[Dataset entries]
-------------------------

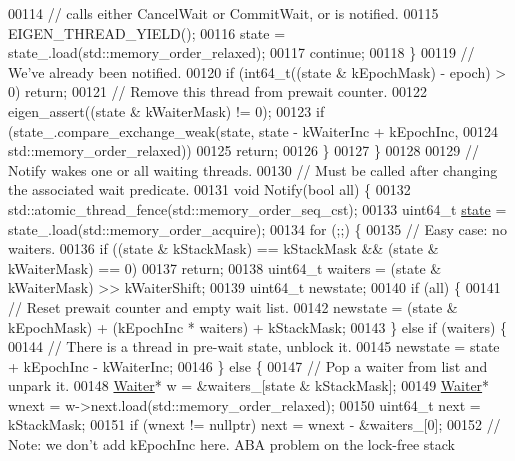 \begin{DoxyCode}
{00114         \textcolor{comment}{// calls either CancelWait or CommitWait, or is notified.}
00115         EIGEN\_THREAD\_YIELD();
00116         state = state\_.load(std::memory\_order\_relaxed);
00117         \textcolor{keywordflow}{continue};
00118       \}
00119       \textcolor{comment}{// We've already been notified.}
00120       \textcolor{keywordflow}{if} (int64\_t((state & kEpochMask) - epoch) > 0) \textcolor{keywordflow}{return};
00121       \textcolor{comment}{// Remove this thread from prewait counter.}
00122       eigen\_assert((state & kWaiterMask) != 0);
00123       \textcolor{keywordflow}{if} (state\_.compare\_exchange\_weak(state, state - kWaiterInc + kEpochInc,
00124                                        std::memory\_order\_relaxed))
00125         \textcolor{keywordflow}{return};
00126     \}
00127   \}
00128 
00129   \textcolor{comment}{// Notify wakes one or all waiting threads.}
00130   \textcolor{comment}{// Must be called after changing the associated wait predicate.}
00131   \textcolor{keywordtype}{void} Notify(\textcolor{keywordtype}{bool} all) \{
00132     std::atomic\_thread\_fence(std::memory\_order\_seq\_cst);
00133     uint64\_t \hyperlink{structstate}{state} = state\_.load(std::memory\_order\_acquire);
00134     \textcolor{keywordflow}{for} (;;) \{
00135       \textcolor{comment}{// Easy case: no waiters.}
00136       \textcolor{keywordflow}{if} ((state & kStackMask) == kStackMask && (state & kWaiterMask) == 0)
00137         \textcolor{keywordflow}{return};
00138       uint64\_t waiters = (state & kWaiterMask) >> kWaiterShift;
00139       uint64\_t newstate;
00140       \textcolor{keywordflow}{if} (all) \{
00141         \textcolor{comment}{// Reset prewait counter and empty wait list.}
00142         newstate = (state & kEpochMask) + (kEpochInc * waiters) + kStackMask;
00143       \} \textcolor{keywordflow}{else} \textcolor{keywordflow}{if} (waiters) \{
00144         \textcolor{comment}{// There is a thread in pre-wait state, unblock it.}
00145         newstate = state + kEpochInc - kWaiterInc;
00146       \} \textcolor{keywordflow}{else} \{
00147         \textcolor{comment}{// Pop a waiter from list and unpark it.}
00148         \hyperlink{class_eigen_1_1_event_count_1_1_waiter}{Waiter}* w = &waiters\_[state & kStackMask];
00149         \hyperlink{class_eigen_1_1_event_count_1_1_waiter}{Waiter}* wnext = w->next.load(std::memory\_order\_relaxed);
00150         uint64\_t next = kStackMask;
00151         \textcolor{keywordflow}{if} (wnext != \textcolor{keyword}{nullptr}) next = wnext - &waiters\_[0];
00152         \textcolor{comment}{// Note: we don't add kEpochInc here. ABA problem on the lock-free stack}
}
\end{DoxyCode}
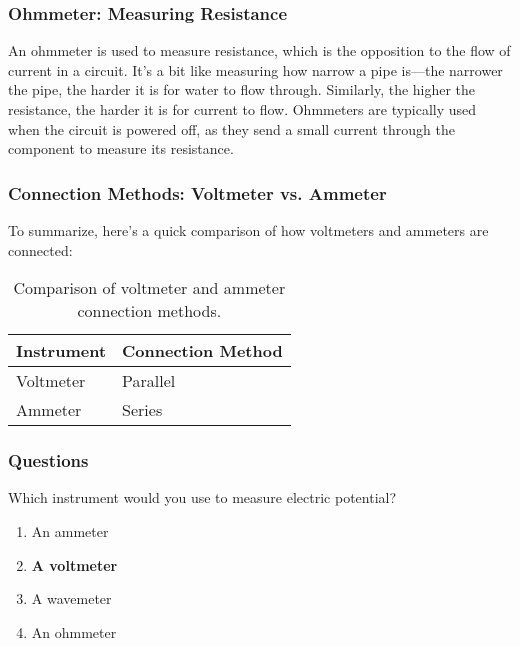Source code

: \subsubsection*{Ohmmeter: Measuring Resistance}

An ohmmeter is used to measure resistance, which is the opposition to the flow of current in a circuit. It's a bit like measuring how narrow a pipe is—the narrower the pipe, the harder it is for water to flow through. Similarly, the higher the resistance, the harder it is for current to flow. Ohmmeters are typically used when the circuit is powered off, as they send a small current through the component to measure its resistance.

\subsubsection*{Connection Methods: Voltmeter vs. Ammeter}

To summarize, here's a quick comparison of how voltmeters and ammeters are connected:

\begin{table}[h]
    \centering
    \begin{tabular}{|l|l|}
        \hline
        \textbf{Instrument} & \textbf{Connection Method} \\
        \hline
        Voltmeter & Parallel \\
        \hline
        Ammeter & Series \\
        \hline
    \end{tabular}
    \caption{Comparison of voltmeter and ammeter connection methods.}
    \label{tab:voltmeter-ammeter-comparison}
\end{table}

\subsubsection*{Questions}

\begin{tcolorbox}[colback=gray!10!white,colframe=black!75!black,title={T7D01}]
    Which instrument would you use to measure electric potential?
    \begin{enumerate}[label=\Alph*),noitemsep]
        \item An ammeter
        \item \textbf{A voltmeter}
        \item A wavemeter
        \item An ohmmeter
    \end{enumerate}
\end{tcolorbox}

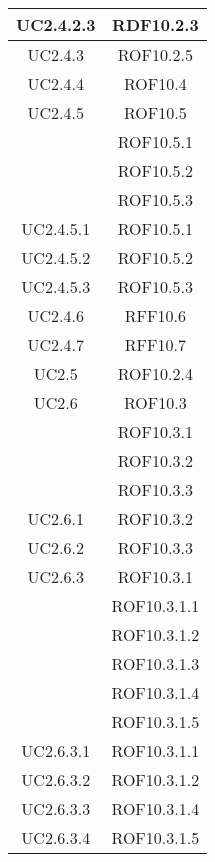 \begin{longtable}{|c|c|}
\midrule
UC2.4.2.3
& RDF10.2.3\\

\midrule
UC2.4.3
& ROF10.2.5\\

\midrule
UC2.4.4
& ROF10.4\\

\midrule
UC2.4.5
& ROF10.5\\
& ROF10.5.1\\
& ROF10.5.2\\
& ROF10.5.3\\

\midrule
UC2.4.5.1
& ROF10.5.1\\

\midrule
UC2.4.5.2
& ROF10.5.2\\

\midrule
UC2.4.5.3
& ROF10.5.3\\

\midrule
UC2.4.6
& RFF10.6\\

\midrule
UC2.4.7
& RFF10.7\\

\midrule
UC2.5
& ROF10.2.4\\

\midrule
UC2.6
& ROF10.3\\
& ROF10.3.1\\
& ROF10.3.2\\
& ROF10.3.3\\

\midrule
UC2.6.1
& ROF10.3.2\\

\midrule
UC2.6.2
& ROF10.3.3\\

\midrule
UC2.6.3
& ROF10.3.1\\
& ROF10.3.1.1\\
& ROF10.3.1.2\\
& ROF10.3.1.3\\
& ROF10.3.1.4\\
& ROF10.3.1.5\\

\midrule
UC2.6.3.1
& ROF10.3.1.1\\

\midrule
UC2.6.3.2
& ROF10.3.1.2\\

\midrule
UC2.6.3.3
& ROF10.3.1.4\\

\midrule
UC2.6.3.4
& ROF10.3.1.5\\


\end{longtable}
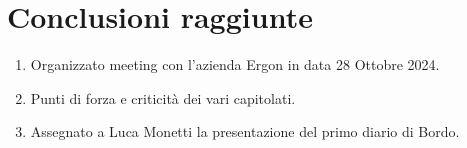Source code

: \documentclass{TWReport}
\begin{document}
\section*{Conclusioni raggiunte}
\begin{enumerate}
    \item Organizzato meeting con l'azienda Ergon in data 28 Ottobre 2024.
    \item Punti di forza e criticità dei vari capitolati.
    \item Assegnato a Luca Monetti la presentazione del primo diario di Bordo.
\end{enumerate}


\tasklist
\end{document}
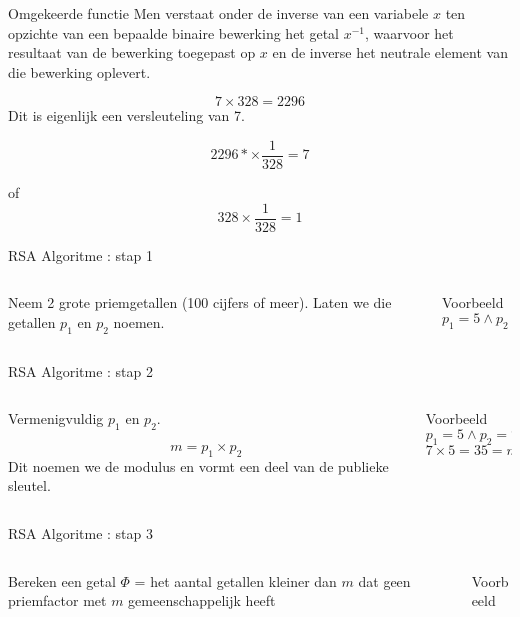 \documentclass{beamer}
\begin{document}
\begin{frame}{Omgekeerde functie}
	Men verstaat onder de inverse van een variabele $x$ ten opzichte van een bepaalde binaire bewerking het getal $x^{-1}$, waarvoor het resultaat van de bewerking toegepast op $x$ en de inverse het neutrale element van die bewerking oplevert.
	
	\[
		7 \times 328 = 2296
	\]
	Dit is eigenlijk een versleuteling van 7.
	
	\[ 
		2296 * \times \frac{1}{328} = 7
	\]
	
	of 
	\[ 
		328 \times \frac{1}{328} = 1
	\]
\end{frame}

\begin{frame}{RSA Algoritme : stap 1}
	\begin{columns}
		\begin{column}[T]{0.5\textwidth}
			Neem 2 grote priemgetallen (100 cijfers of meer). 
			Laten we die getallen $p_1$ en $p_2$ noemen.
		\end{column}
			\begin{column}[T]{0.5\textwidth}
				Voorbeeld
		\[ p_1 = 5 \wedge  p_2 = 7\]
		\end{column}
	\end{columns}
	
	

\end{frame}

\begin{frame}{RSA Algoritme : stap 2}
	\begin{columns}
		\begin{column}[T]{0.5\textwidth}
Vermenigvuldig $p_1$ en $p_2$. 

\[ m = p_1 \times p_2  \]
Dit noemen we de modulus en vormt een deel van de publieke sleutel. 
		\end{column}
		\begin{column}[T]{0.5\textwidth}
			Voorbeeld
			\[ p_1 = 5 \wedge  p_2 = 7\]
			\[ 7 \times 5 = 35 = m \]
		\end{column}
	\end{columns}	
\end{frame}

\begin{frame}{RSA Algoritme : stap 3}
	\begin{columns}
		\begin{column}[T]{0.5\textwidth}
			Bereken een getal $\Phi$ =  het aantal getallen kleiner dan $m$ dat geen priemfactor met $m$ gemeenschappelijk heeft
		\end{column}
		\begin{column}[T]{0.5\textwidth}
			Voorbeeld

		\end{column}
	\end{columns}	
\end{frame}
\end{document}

-------------------------

→ What you have to do: Return every entry above exactly. Pictures stay out.

→ Solution for this task:
 \begin{DoxyCode}
{00114         \textcolor{comment}{// calls either CancelWait or CommitWait, or is notified.}
00115         EIGEN\_THREAD\_YIELD();
00116         state = state\_.load(std::memory\_order\_relaxed);
00117         \textcolor{keywordflow}{continue};
00118       \}
00119       \textcolor{comment}{// We've already been notified.}
00120       \textcolor{keywordflow}{if} (int64\_t((state & kEpochMask) - epoch) > 0) \textcolor{keywordflow}{return};
00121       \textcolor{comment}{// Remove this thread from prewait counter.}
00122       eigen\_assert((state & kWaiterMask) != 0);
00123       \textcolor{keywordflow}{if} (state\_.compare\_exchange\_weak(state, state - kWaiterInc + kEpochInc,
00124                                        std::memory\_order\_relaxed))
00125         \textcolor{keywordflow}{return};
00126     \}
00127   \}
00128 
00129   \textcolor{comment}{// Notify wakes one or all waiting threads.}
00130   \textcolor{comment}{// Must be called after changing the associated wait predicate.}
00131   \textcolor{keywordtype}{void} Notify(\textcolor{keywordtype}{bool} all) \{
00132     std::atomic\_thread\_fence(std::memory\_order\_seq\_cst);
00133     uint64\_t \hyperlink{structstate}{state} = state\_.load(std::memory\_order\_acquire);
00134     \textcolor{keywordflow}{for} (;;) \{
00135       \textcolor{comment}{// Easy case: no waiters.}
00136       \textcolor{keywordflow}{if} ((state & kStackMask) == kStackMask && (state & kWaiterMask) == 0)
00137         \textcolor{keywordflow}{return};
00138       uint64\_t waiters = (state & kWaiterMask) >> kWaiterShift;
00139       uint64\_t newstate;
00140       \textcolor{keywordflow}{if} (all) \{
00141         \textcolor{comment}{// Reset prewait counter and empty wait list.}
00142         newstate = (state & kEpochMask) + (kEpochInc * waiters) + kStackMask;
00143       \} \textcolor{keywordflow}{else} \textcolor{keywordflow}{if} (waiters) \{
00144         \textcolor{comment}{// There is a thread in pre-wait state, unblock it.}
00145         newstate = state + kEpochInc - kWaiterInc;
00146       \} \textcolor{keywordflow}{else} \{
00147         \textcolor{comment}{// Pop a waiter from list and unpark it.}
00148         \hyperlink{class_eigen_1_1_event_count_1_1_waiter}{Waiter}* w = &waiters\_[state & kStackMask];
00149         \hyperlink{class_eigen_1_1_event_count_1_1_waiter}{Waiter}* wnext = w->next.load(std::memory\_order\_relaxed);
00150         uint64\_t next = kStackMask;
00151         \textcolor{keywordflow}{if} (wnext != \textcolor{keyword}{nullptr}) next = wnext - &waiters\_[0];
00152         \textcolor{comment}{// Note: we don't add kEpochInc here. ABA problem on the lock-free stack}
}
\end{DoxyCode}
Source code

: \subsubsection*{Ohmmeter: Measuring Resistance}

An ohmmeter is used to measure resistance, which is the opposition to the flow of current in a circuit. It's a bit like measuring how narrow a pipe is—the narrower the pipe, the harder it is for water to flow through. Similarly, the higher the resistance, the harder it is for current to flow. Ohmmeters are typically used when the circuit is powered off, as they send a small current through the component to measure its resistance.

\subsubsection*{Connection Methods: Voltmeter vs. Ammeter}

To summarize, here's a quick comparison of how voltmeters and ammeters are connected:

\begin{table}[h]
    \centering
    \begin{tabular}{|l|l|}
        \hline
        \textbf{Instrument} & \textbf{Connection Method} \\
        \hline
        Voltmeter & Parallel \\
        \hline
        Ammeter & Series \\
        \hline
    \end{tabular}
    \caption{Comparison of voltmeter and ammeter connection methods.}
    \label{tab:voltmeter-ammeter-comparison}
\end{table}

\subsubsection*{Questions}

\begin{tcolorbox}[colback=gray!10!white,colframe=black!75!black,title={T7D01}]
    Which instrument would you use to measure electric potential?
    \begin{enumerate}[label=\Alph*),noitemsep]
        \item An ammeter
        \item \textbf{A voltmeter}
        \item A wavemeter
        \item An ohmmeter
    \end{enumerate}
\end{tcolorbox}

 \begin{longtable}{|c|c|}
\midrule
UC2.4.2.3
& RDF10.2.3\\

\midrule
UC2.4.3
& ROF10.2.5\\

\midrule
UC2.4.4
& ROF10.4\\

\midrule
UC2.4.5
& ROF10.5\\
& ROF10.5.1\\
& ROF10.5.2\\
& ROF10.5.3\\

\midrule
UC2.4.5.1
& ROF10.5.1\\

\midrule
UC2.4.5.2
& ROF10.5.2\\

\midrule
UC2.4.5.3
& ROF10.5.3\\

\midrule
UC2.4.6
& RFF10.6\\

\midrule
UC2.4.7
& RFF10.7\\

\midrule
UC2.5
& ROF10.2.4\\

\midrule
UC2.6
& ROF10.3\\
& ROF10.3.1\\
& ROF10.3.2\\
& ROF10.3.3\\

\midrule
UC2.6.1
& ROF10.3.2\\

\midrule
UC2.6.2
& ROF10.3.3\\

\midrule
UC2.6.3
& ROF10.3.1\\
& ROF10.3.1.1\\
& ROF10.3.1.2\\
& ROF10.3.1.3\\
& ROF10.3.1.4\\
& ROF10.3.1.5\\

\midrule
UC2.6.3.1
& ROF10.3.1.1\\

\midrule
UC2.6.3.2
& ROF10.3.1.2\\

\midrule
UC2.6.3.3
& ROF10.3.1.4\\

\midrule
UC2.6.3.4
& ROF10.3.1.5\\


\end{longtable}
Source code

: \documentclass{TWReport}
\begin{document}
\section*{Conclusioni raggiunte}
\begin{enumerate}
    \item Organizzato meeting con l'azienda Ergon in data 28 Ottobre 2024.
    \item Punti di forza e criticità dei vari capitolati.
    \item Assegnato a Luca Monetti la presentazione del primo diario di Bordo.
\end{enumerate}


\tasklist
\end{document}
 \documentclass{beamer}
\begin{document}
\begin{frame}{Omgekeerde functie}
	Men verstaat onder de inverse van een variabele $x$ ten opzichte van een bepaalde binaire bewerking het getal $x^{-1}$, waarvoor het resultaat van de bewerking toegepast op $x$ en de inverse het neutrale element van die bewerking oplevert.
	
	\[
		7 \times 328 = 2296
	\]
	Dit is eigenlijk een versleuteling van 7.
	
	\[ 
		2296 * \times \frac{1}{328} = 7
	\]
	
	of 
	\[ 
		328 \times \frac{1}{328} = 1
	\]
\end{frame}

\begin{frame}{RSA Algoritme : stap 1}
	\begin{columns}
		\begin{column}[T]{0.5\textwidth}
			Neem 2 grote priemgetallen (100 cijfers of meer). 
			Laten we die getallen $p_1$ en $p_2$ noemen.
		\end{column}
			\begin{column}[T]{0.5\textwidth}
				Voorbeeld
		\[ p_1 = 5 \wedge  p_2 = 7\]
		\end{column}
	\end{columns}
	
	

\end{frame}

\begin{frame}{RSA Algoritme : stap 2}
	\begin{columns}
		\begin{column}[T]{0.5\textwidth}
Vermenigvuldig $p_1$ en $p_2$. 

\[ m = p_1 \times p_2  \]
Dit noemen we de modulus en vormt een deel van de publieke sleutel. 
		\end{column}
		\begin{column}[T]{0.5\textwidth}
			Voorbeeld
			\[ p_1 = 5 \wedge  p_2 = 7\]
			\[ 7 \times 5 = 35 = m \]
		\end{column}
	\end{columns}	
\end{frame}

\begin{frame}{RSA Algoritme : stap 3}
	\begin{columns}
		\begin{column}[T]{0.5\textwidth}
			Bereken een getal $\Phi$ =  het aantal getallen kleiner dan $m$ dat geen priemfactor met $m$ gemeenschappelijk heeft
		\end{column}
		\begin{column}[T]{0.5\textwidth}
			Voorbeeld

		\end{column}
	\end{columns}	
\end{frame}
\end{document}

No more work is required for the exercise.